The debt offering is rated one notch below the long-term IDR, given its subordination to secured debt, plus a limited pool of unencumbered assets. It therefore has weaker relative recovery prospects in a stressed scenario, which is what the "RR5" signifies.

The positive ratings watch reflects Fitch's expectation of increased funding flexibility following the debt issuance.

Fitch said it would increase Homepoint's IDR rating by one notch once the company completes its issuance of unsecured debt. The firm cited current economic conditions as one of the many reasons for its rating.

It also cited limitations such as "Homepoint's limited scale, above-average earnings volatility, partially driven by mortgage servicing rights valuation marks, reliance on secured, short-term wholesale funding facilities, shorter operating history having been established in 2015, and private equity ownership through affiliated investment vehicles managed by Stone Point Capital, which increases the potential for capital extraction and constrains long-term strategic clarity."

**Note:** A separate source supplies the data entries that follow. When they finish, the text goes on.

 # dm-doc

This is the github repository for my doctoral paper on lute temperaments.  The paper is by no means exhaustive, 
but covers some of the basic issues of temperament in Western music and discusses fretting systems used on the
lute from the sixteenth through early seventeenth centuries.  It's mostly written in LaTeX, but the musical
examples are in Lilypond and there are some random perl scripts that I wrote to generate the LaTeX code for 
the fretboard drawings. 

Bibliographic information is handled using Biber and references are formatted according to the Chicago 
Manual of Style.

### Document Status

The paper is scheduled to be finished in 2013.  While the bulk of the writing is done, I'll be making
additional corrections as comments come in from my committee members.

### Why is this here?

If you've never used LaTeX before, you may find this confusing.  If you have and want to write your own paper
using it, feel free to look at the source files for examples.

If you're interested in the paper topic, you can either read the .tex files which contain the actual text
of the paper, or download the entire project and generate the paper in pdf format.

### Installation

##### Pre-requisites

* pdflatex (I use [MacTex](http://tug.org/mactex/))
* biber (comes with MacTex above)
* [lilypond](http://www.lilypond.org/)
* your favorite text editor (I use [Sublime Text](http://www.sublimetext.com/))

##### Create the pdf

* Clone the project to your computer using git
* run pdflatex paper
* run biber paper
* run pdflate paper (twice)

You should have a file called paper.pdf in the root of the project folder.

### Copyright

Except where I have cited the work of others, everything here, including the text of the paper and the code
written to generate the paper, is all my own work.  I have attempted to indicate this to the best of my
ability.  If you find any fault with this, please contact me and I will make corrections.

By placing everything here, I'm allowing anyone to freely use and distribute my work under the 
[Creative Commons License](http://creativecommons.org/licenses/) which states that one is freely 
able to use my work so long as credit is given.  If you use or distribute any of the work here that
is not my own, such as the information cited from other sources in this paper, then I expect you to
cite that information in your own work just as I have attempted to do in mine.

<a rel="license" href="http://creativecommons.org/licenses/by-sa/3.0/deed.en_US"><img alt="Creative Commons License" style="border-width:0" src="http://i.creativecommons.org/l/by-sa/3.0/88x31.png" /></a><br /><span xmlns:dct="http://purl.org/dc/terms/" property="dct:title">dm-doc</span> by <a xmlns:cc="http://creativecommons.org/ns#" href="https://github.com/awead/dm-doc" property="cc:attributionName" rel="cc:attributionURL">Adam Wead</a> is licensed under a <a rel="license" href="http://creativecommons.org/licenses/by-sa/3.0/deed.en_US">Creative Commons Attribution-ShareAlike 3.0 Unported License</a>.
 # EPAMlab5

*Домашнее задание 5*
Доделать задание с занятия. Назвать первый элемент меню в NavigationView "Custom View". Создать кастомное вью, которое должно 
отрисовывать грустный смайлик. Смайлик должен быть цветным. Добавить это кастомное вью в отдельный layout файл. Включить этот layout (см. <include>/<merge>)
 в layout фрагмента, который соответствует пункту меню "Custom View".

On the other hand, the Home Point servicing portfolio's asset quality performance is solid, with delinquencies that are low relative to both its peers and the overall market in recent years.

"While Homepoint's peak forbearance levels were above market averages, they have since declined and are now below broader market levels," Fitch noted. "However, Fitch expects delinquencies to remain above historical averages for some time as forbearance programs cease and the macroeconomic effects of COVID-19 continue, which could result in increased servicing costs."

The $500 million debt issuance and $250 million distribution to current shareholders is expected to raise Homepoint's leverage (as measured by gross debt to tangible equity) to 5.8x on a pro forma basis from 3.6x as of Sept. 20, 2020, Fitch said.

But that should trend down to 4.0x throughout the year based on expectations of solid earnings and absent any further shareholder distributions.

Once the debt issuance is completed, Fitch said it expects to upgrade Homepoint's long-term IDR by one notch to "B+" and to assign Home Point Capital a final long-term IDR and senior unsecured debt rating of "B+" and debt rating of "B/RR5."